-- EXERCISE DETAILS --
In the data that follows, find the line containing "hair dryer flow)"; then quote that line and every line after it, exactly, through the last one.
[SOURCE DATA Boundary: Start]
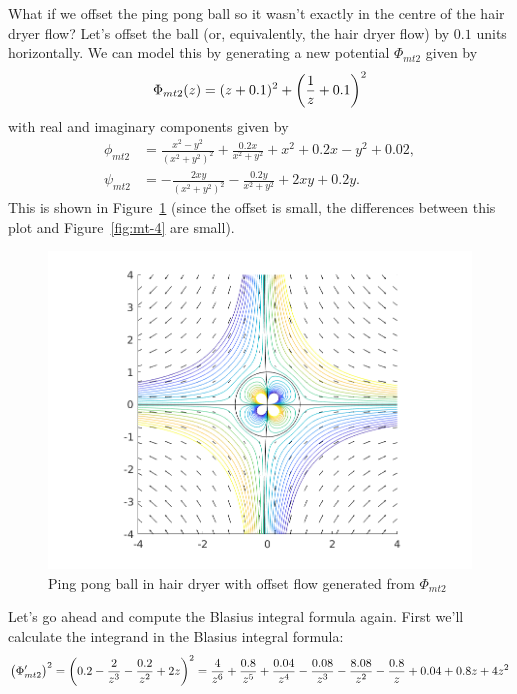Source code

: \documentclass{article}
\begin{document}
What if we offset the ping pong ball so it wasn't exactly in the centre
of the hair dryer flow? Let's offset the ball (or, equivalently, the
hair dryer flow) by $0.1$ units horizontally. We can model this by
generating a new potential $\Phi_{mt2}$ given by
%
\begin{equation*}
    \Phi_{mt2}(z) = (z + 0.1)^2 + \del{\frac{1}{z} + 0.1}^2
\end{equation*}
%
with real and imaginary components given by
%
\begin{align*}
    \phi_{mt2} &= \frac{x^2 - y^2}{(x^2 + y^2)^2} + \frac{0.2 x}{x^2 + y^2} + x^2 + 0.2x - y^2 + 0.02, \\
    \psi_{mt2} &= - \frac{2 x y}{(x^2 + y^2)^2} - \frac{0.2 y}{x^2 + y^2} + 2 x y + 0.2 y
    .
\end{align*}
%
This is shown in Figure~\ref{fig:mt-5} (since the offset is small,
the differences between this plot and Figure~\ref{fig:mt-4} are
small).
%
\begin{figure}[ht]
    \includegraphics[width=35em]{mt_ex2_3}
    \centering
    \caption{Ping pong ball in hair dryer with offset flow generated from $\Phi_{mt2}$}
    \label{fig:mt-5}
\end{figure}
%
Let's go ahead and compute the Blasius integral formula again. First we'll calculate the integrand
in the Blasius integral formula:
%
\begin{equation*}
    \del{\Phi^\prime_{mt2}}^2
        = \del{0.2 - \frac{2}{z^3} - \frac{0.2}{z^2} + 2 z}^2
        = \frac{4}{z^6} + \frac{0.8}{z^5} + \frac{0.04}{z^4} - \frac{0.08}{z^3} - \frac{8.08}{z^2} - \frac{0.8}{z} + 0.04 + 0.8 z + 4 z^2
\end{equation*}
\end{document}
[SOURCE DATA Boundary: End]
-- RESPONSE TO THIS TASK --
hair dryer flow) by $0.1$ units horizontally. We can model this by
generating a new potential $\Phi_{mt2}$ given by
%
\begin{equation*}
    \Phi_{mt2}(z) = (z + 0.1)^2 + \del{\frac{1}{z} + 0.1}^2
\end{equation*}
%
with real and imaginary components given by
%
\begin{align*}
    \phi_{mt2} &= \frac{x^2 - y^2}{(x^2 + y^2)^2} + \frac{0.2 x}{x^2 + y^2} + x^2 + 0.2x - y^2 + 0.02, \\
    \psi_{mt2} &= - \frac{2 x y}{(x^2 + y^2)^2} - \frac{0.2 y}{x^2 + y^2} + 2 x y + 0.2 y
    .
\end{align*}
%
This is shown in Figure~\ref{fig:mt-5} (since the offset is small,
the differences between this plot and Figure~\ref{fig:mt-4} are
small).
%
\begin{figure}[ht]
    \includegraphics[width=35em]{mt_ex2_3}
    \centering
    \caption{Ping pong ball in hair dryer with offset flow generated from $\Phi_{mt2}$}
    \label{fig:mt-5}
\end{figure}
%
Let's go ahead and compute the Blasius integral formula again. First we'll calculate the integrand
in the Blasius integral formula:
%
\begin{equation*}
    \del{\Phi^\prime_{mt2}}^2
        = \del{0.2 - \frac{2}{z^3} - \frac{0.2}{z^2} + 2 z}^2
        = \frac{4}{z^6} + \frac{0.8}{z^5} + \frac{0.04}{z^4} - \frac{0.08}{z^3} - \frac{8.08}{z^2} - \frac{0.8}{z} + 0.04 + 0.8 z + 4 z^2
\end{equation*}
\end{document}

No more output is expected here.